The Hideous Times of Breakup on Russian Revolution and Culture

Glebova I.I.

Abstract

This text brings us back to the Russian Revolution of 1917 – its epoch, mindset context and metaphysics. The author focuses on the revolutionary consonance of the cultural, social and political. The European culture in 1890s – 1990s – 1910s was full of the «music of revolution»: striving for subversion, rejection of authorities, traditions, search for the new (forms, images, narratives). In Russian culture, which in the 19th – beginning of the 20th century represented a bright and dynamic element of the European cultural space, the desire to «contravene» and the wish for radical change were especially evident. It had always had in itself a powerful passion for schisms, ruptures, nihilistic fervor. This is largely why the transitions to the new historic state of affairs had revolutionary nature.

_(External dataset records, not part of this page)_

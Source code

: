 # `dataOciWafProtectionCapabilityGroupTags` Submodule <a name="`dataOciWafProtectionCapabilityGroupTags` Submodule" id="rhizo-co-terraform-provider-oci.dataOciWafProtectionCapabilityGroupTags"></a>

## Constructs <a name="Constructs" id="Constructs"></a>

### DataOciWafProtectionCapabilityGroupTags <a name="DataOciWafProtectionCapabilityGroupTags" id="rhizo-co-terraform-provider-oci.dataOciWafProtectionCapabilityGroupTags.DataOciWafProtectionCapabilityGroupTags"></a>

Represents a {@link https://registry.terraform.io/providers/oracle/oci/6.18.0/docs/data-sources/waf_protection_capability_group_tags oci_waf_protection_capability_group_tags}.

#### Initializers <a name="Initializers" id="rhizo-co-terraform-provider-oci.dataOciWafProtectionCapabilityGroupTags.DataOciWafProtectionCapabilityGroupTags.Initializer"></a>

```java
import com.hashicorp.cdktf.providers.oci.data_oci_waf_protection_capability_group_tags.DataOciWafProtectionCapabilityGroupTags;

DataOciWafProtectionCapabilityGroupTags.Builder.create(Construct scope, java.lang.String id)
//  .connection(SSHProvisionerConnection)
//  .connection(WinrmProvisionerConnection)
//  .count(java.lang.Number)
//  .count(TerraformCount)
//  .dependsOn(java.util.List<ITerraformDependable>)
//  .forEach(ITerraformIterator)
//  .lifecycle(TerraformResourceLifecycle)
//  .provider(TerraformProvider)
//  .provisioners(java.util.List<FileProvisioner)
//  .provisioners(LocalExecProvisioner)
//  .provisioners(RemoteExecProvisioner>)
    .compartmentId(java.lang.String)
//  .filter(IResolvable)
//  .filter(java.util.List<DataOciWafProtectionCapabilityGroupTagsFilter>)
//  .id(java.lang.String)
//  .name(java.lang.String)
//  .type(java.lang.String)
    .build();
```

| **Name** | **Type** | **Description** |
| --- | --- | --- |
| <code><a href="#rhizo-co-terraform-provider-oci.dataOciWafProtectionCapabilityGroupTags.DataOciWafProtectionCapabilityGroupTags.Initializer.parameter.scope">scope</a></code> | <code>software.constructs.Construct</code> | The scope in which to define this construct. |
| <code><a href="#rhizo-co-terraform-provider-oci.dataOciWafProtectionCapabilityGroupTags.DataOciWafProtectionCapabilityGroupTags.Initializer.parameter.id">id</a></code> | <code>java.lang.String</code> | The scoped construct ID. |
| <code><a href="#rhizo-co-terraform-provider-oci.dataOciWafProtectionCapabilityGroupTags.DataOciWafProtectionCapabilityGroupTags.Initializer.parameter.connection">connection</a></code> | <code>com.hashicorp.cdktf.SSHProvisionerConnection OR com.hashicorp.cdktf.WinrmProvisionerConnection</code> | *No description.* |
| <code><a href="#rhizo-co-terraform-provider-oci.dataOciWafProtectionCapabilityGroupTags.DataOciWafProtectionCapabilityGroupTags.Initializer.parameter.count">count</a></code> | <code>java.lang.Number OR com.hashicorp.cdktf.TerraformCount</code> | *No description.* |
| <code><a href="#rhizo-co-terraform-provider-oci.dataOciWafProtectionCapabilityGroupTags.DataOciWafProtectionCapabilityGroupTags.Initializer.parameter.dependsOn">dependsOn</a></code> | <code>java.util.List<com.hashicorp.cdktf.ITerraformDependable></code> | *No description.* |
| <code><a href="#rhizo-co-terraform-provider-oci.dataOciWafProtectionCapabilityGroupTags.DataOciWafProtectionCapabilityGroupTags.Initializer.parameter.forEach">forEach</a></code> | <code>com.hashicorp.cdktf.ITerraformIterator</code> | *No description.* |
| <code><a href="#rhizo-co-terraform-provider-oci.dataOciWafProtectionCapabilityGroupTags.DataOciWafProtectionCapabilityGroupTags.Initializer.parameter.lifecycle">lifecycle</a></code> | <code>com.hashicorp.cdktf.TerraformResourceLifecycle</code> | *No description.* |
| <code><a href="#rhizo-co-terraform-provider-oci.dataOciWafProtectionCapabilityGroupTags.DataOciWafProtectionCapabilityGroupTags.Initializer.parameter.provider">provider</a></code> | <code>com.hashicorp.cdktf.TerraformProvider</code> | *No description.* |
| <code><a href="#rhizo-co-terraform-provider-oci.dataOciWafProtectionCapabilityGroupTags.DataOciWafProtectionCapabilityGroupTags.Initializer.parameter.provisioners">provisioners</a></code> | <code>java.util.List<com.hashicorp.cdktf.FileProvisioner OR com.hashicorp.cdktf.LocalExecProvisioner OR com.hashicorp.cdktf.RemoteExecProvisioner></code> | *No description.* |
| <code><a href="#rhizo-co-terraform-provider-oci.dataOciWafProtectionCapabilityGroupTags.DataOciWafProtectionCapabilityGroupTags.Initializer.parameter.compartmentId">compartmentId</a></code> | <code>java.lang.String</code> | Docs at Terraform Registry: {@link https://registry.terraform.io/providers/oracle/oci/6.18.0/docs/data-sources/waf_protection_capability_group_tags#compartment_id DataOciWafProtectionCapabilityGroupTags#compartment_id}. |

The 20th century with its new world (industrialism, urbanism, mass societies, revolutions in consciousness, ways of life and modes of thinking) and futuristic culture of modernism fueled these passions, provoking new clashes. In the author’s view, the most dangerous was the divide between «the old» and «the new» (this being the main conflict in any revolution) of that sociality, which was created by the European cultural vaccine («St. Petersburg vs St. Petersburg»). The origins of this threat are to be found in cultural space. Those pioneering creators of the beginning of the 20th century – the cultural vanguard of «the new Russia» / «new St. Petersburg» – who shaped that space were full of energy for uncompromising search, experiment, fight against all the obsolete that stood in the way of creativity, in the way of youth. «The past is narrow», «only we are the face of our time», – that is what they brought in literature, arts and science. «Detonations» made by them were so powerful that they couldn't but have an impact on political, economic and social practices. The cultural ascent brought extraordinary tension to the conflicts between the old and the new forces, absolutist rule («old» ruling class) and society headed for new social horizons. Culture itself was one of the contexts of the Russian Revolution, one of its «laboratories».

Keywords

revolution; temporal orientations; modernism; St. Petersburg; society; creators; science; arts; «new man»; freedom.